Seated beside the family’s makeshift tent, on the dusty plain outside the city of Baidoa, his weary mother, Fatuma Omar, told him not to cry.

“Your tears will not bring your brother back. Everything will be fine,” she said.

Fatuma’s second son, 10-year-old Salat, died of starvation two weeks ago, shortly after the family reached Baidoa from their village, three days’ walk away. His body is buried in the rocky earth a few metres from their new home – the grave already covered in litter and increasingly hard to spot as new arrivals set up camp around them.

“I cannot grieve for my son. There is no time. I need to find work and food to keep the others alive,” Fatuma said, cradling her youngest daughter, nine-month-old Bille, and turning to look at six-year-old Mariam as she gave a rasping cough.

On the other side of the dirt road that loops to the south-east, towards the coast and Somalia’s capital, Mogadishu, other displaced families told more grim stories of long treks across a drought-parched landscape in search of food.

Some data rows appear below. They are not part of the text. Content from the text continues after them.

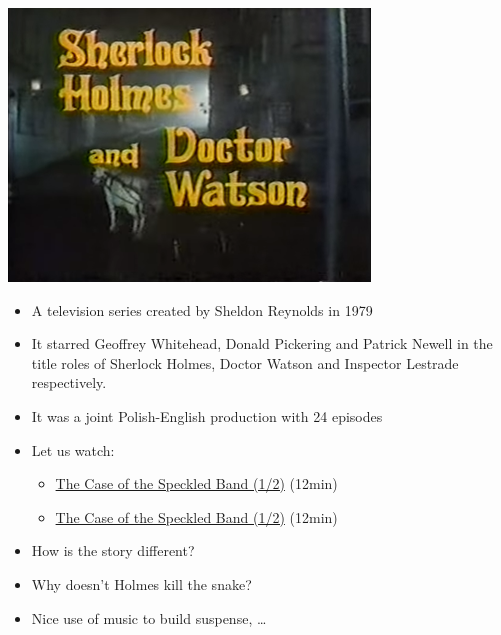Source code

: \documentclass[a4paper,landscape,headrule,footrule,xetex]{foils}
\begin{document}
\begin{center}
  \includegraphics[height=0.6\textheight]{pics/Sherlock_Holmes_and_Doctor_Watson_title_card.png}
\end{center}
\vspace{-1ex}
\begin{itemize} 
\item A television series created by Sheldon Reynolds in 1979
\item  It starred Geoffrey Whitehead, Donald Pickering and Patrick     
  Newell in the title roles of Sherlock Holmes, Doctor Watson and
  Inspector Lestrade respectively.
\item It was a joint Polish-English production with 24 episodes
\end{itemize}

\begin{itemize}
    
  \item Let us watch:
    \begin{itemize}
    \item \href{https://www.youtube.com/watch?v=1pGT51t5xNE}{The Case of
        the Speckled
        Band (1/2)} (12min)
    \item \href{https://www.youtube.com/watch?v=L83Ugq8o3i8}{The Case of
        the  Speckled
        Band (1/2)} (12min)
    \end{itemize}
\item How is the story different?
\item Why doesn’t Holmes kill the snake?
\item Nice use of music to build suspense, \dots{}
\end{itemize}
\end{document}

‘No strength to bury my daughter’

A new survey has shown that almost two-thirds of young children and pregnant women in the camps are suffering from acute malnutrition, which, along with a high death rate, could indicate that a localised declaration of famine is already overdue.

“I saw my daughter [three-year-old Farhir] die before me and I could do nothing,” said Fatuma, who had walked for at least 15 days with her nine children from a village called Buulo Ciir to reach Baidoa.

“I had been carrying her for 10 days. We had to leave her by the side of the road. We had no strength to bury her. We could hear the hyenas closing in,” she continued.

Habiba (a woman wearing a blue headscarf) is seen with a piece of string
Image caption,Habiba Mohamud says her home village is unrecognisable

“I’ve brought nothing with me. There is nothing left at home. The cattle are dead. The fields are dry,” said Habiba Mohamud, 50, clutching a piece of twine in one hand, and acknowledging that she will never return to her village.

A succession of droughts, turbo-charged by climate change, is now threatening to end a pastoral way of life that has endured for centuries across the Horn of Africa.

Like other new arrivals, Habiba was busy erecting a tent for her family from branches, twigs, and scavenged scraps of cardboard and plastic sheeting, hoping to finish it before the chill of night. Only after that could she turn to finding food and medical help for some of her five children.

On the admissions ward in the city’s main hospital, Dr Abdullahi Yussuf moved between beds, checking on his tiny, emaciated patients. Most were children between two months and three years old.

All were severely malnourished. Some had pneumonia and many were battling a new outbreak of measles too.

Few infants had the strength to cry. Several had badly damaged skin, broken by the swelling that sometimes accompanies the most extreme cases of hunger.

“So many die before they even reach a hospital,” said Dr Abdullahi, watching his team struggling to connect an intravenous tube to the arm of a moaning two-year-old.